Elle a un grand geste d’impuissance :
La nostalgie. Pendant que je marchais, un tas d’images se sont mises à défiler devant mes yeux : la rue où j’ai grandi, mon lycée, mon collège, la maison où je vis avec ma mère, ma mère. Fini, tout ça, je pensais. Je pars, et c’est pour toujours. - Elle essuie ses yeux humides.- Ça me fout les boules rien que d’y penser.
Elle regarde dehors un moment sans rien dire, puis me dévisage avant de poursuivre, en pesant ses mots :
Au retour, j’ai commencé à flipper. Je pouvais plus m’imaginer à New York sans paniquer.
Comment ça ?
Je me suis mise à penser que j’arriverai pas à me débrouiller toute seule là-bas. Que j’étais pas au niveau. Que j’arriverai pas à suivre. Que je prendrai une balle perdue. Tout et n’importe quoi.
Elle s’agite sur la banquette, ricane :
Je me suis racontée des salades pour me convaincre que je ne voulais pas partir. Que j’étais faite pour vivre dans ce putain de bled. Que je serai plus heureuse ici.
Elle se met à se ronger la peau sous l’ongle de son pouce. Le sang coule. Elle suce la plaie. Ses doigts sont enflés et abîmes à la bordure des ongles. Elle poursuit d’un air pensif :
A la tombée de la nuit, je suis rentrée dîner chez ma mère. Elle n’a pas soufflé mot jusqu’à ce que je me décide à l’ouvrir. Je crois que je vais rester, j’ai dis. Je crois que je vais rester. Tu fais comme tu veux, ma chérie, elle a répondu. - Et, d’une voix sourde : Il n’en a plus jamais été question. Je n’ai jamais pris ce putain de billet, je n’ai jamais renvoyé mon dossier d’inscription.
Alors, qu’est ce que tu as fait ?
J’ai lâché la fac.

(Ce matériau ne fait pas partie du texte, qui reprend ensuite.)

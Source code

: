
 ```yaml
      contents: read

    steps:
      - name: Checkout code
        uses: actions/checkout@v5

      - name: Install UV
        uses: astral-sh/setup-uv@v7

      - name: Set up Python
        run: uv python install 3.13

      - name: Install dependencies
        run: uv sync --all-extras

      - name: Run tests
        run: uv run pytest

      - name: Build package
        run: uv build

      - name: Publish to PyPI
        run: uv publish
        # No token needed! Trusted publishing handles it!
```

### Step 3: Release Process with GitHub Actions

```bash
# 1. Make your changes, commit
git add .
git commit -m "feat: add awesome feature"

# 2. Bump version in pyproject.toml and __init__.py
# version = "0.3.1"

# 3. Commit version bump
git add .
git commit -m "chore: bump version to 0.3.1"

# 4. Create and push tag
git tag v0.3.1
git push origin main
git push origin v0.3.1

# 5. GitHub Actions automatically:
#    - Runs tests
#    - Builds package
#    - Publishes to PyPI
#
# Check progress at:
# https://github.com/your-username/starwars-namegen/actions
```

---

J’ai continué à bosser dans le rade de ma mère, à plein temps et à longueur d’années. Et j’y suis toujours. Avec sa patte malade elle a besoin de quelqu’un pour l’aider et puis... Elle sourit faiblement : c’est fini pour moi.
Allons, je dis, à moitié convaincu : tu es jeune, tu peux tout changer.
Pas tout, non, répond-elle durement.
Plein de choses se bousculent dans la ma tête. Je la regarde bêtement, sans rien dire.
Elle jette un coup d’oeil à sa montre, se lève : il est tard, faut que j’y aille. Je travaille ce soir. Passe moi voir à l’occasion : rue de Charonne, Le Pélican.
OK, je dis, soulagé par son départ. Je viendrai.

Elle s’éloigne en claudiquant vers la porte. J’avais pas remarqué. Elle boîte. Légèrement, mais elle boîte. Elle m’apparaît telle que je l’ai vue tantôt, immobile dans la lumière. Elle s’avance au bord de l’eau. Comme dans un rêve, je la vois de l’extérieur, impuissant à intervenir. Elle tombe. Je crie. Aucun son ne sort de ma bouche. Elle coule. Je suis incapable de bouger.